26-Unexpected Truth-

26 5 0
                                    

"Lo yakin bibi bakal suka sama cangkir teh yang kita bawain?" tanya Sehun pada kekasihnya yang sekarang sedang menuntunnya melewati jalan yang belum dikenalnya di Busan.

"Sehun, percaya deh sama gue. Dia bakal suka banget." Luhao meyakinkannya.

Musim panas sudah berakhir, dan mereka pikir adalah hal yang sopan untuk mengunjungi bibi Luhao saat mereka masih mempunyai waktu. Sehun gelisah selama perjalanan dalam bus ke Busan, dan sekarang bahwa dia benar-benar berjalan menuju rumah kekasihnya, dia bisa merasakan kegelisahannya memburuk.

Itu bukan karena dia takut akan bibi Luhao –bukan. Ia adalah seorang wanita yang sangat ramah. Kenyataannya, Sehun sebenarnya menikmati mengobrol dengannya kapan pun ia menelfon untuk memeriksa keadaan Luhao.

Bukan, dia gelisah karena dia tidak yakin jika ayah Luhao tidak ada disana. Dan melihat dari bagaimana Luhao tidak secerewet biasanya, anak yang lebih tua itu pasti merasakan hal yang sama.

Akhirnya, mereka sampai di lingkungan sekitar dimana bibi Luhao tinggal dan Sehun sudah bisa merasakan jantungnya berdetak lebih cepat.

Mereka berdiri didepan rumah tembok kecil dengan kebun bunga kecil didepannya. Luhao membunyikan bel pintunya.

"Lo udah siap?" tanya Luhao, menggenggam tangannya.

Sehun mengangguk, menggenggam tangan Luhao sebagai balasan. Anak yang lebih tua tersenyum dan Sehun berharap senyum itu tidak menghilang apa pun yang mungkin menunggu mereka dari sisi lain pintu.

Bibi Luhao membuka pintunya dan setelah melihat dua anak yang sudah sangat ia nantikan kedatangannya itu, ia berlari untuk memeluk mereka. "AKHIRNYA! Kupikir kalian berdua tersesat atau apa."

Ketika ia melepaskan mereka, Sehun membungkuk padanya, menghasilkan sebuah tamparan kecil dilengannya dari wanita itu. "Sehun, kamu nggak perlu membungkuk gitu sama bibi setiap kali kita ketemu. Kita bukan orang asing –kenyataannya kita keluarga. Kamu bisa manggil bibi ibu kalau mau."

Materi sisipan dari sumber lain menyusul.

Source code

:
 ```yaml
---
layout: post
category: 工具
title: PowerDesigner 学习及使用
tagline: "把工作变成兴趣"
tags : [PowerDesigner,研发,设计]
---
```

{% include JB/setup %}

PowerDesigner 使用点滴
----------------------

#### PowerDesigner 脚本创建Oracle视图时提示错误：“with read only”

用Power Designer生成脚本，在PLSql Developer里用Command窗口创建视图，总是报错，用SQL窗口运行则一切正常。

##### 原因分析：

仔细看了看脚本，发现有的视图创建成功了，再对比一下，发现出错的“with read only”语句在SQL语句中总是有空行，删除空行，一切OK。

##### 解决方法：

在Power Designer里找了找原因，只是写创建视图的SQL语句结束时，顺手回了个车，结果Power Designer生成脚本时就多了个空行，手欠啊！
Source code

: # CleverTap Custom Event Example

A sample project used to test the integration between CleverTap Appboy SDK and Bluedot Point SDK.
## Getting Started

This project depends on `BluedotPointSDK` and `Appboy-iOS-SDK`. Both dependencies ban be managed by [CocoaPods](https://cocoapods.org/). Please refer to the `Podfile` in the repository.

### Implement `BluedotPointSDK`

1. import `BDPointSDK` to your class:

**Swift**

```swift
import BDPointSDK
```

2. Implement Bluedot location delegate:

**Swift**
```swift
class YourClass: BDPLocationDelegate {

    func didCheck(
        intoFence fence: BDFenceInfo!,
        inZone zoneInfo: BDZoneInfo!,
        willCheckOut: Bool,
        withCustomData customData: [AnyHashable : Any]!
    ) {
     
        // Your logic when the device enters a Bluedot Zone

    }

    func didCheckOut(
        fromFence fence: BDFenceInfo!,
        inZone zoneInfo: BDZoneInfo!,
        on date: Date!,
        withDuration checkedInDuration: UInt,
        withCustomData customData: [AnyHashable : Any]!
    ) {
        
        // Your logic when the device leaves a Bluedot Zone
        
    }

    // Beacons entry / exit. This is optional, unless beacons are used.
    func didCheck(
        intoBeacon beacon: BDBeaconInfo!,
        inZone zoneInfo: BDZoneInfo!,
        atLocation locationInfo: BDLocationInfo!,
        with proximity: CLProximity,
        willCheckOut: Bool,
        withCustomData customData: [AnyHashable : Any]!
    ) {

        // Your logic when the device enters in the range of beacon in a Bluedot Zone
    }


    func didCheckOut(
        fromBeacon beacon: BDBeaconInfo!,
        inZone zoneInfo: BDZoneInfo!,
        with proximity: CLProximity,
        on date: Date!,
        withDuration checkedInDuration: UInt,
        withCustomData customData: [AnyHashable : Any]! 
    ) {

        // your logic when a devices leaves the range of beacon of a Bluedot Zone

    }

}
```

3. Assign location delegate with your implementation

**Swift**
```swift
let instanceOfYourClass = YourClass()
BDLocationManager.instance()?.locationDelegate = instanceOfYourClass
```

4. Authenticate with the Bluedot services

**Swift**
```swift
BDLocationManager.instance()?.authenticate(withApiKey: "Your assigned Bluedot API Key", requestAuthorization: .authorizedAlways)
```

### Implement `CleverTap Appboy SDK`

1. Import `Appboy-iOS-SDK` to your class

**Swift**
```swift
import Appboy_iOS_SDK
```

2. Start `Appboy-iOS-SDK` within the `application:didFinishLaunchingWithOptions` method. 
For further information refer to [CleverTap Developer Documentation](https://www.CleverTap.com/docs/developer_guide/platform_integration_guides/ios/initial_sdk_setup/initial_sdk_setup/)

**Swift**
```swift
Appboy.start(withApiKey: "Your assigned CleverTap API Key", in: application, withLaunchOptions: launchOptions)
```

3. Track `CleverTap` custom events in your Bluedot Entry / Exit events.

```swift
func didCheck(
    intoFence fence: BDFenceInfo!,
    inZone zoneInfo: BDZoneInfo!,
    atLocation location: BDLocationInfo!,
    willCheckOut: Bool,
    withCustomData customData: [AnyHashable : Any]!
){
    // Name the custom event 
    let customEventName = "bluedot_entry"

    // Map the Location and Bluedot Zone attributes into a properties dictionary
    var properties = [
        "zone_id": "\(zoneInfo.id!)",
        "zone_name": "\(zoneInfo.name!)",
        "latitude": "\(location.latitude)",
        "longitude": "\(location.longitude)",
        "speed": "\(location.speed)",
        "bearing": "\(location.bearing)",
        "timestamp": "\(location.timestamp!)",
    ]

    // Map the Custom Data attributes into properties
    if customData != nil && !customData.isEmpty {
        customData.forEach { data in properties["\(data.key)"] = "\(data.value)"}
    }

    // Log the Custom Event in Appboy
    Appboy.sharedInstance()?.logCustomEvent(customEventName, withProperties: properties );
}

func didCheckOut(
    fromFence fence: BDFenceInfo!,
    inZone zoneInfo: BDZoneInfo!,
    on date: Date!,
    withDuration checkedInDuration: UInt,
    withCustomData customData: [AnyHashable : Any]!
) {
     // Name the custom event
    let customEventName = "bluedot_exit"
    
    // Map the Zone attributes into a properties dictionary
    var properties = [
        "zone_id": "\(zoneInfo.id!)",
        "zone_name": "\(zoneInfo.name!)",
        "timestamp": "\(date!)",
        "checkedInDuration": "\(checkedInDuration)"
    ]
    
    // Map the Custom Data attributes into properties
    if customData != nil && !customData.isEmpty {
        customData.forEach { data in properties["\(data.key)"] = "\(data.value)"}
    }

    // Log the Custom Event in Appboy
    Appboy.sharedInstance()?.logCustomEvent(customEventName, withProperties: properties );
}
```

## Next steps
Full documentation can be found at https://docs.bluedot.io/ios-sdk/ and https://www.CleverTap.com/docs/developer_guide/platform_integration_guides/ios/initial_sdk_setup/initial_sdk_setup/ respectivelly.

"Mommmmm," Luhao merengek. Semenjak obrolan kecil mereka ditelfon beberapa waktu setelah Luhao keluar dari rumah sakit, mereka sepakat bahwa sekarang Luhao akan memanggilnya dengan sebutan ibu. Menganggapnya sebagai ibunya sendiri. Bagaimanapun juga, wanita ini yang telah merawatnya dengan penuh kasih seperti anaknya sendiri sejak ia kecil.

Bibinya terkekeh sebelum mengantar mereka masuk ke rumah. "Oke, oke. Kamu bisa nganggep bibi sebagai ibu mertuamu."

Luhao facepalm sedangkan Sehun dan bibinya tertawa.

"Buat dirimu nyaman Sehun." Ia menunjuk kearah ruang tamu.

"Oh! Kita bawain bibi sesuatu." Sehun memberikannya sebungkus kotak yang dia sendiri lupa membawanya daritadi.

"Oh! Seharusnya nggak perlu repot-repot!"

Luhao memandangi bibinya dengan kecurigaan yang menggelikan. "Terus kenapa ibu terus-terusan ngirim chat buat bawain sesuatu dari Seoul?"

Bibinya menatapnya tajam. "Luhao sayang, kamu nggak keberatan kan ngasih Sehun tur keliling rumah? Aku mau nyiapin makan siang buat kalian." katanya, benar-benar merubah topik.

"Nggak banyak yang bisa dilihat," bisik Luhao, tapi bagaimanapun juga dia mengambil tangan Sehun dan memimpinnya berkeliling rumah –menunjukkan banyak hal seperti koleksi berharga cangkir teh bibinya, koleksi kesayangan buku komiknya, dan tumpukan album foto yang bibinya simpan bertahun-tahun. Luhao memberitahunya bahwa ibunya dulu sangat terobsesi untuk mengambil setiap foto dirinya ketika dia kecil. Sehun tidak bisa membantu selain tertawa karena Luhao tidak tahu bahwa dia melakukan hal yang sama, selalu mengambil foto dari Sehun.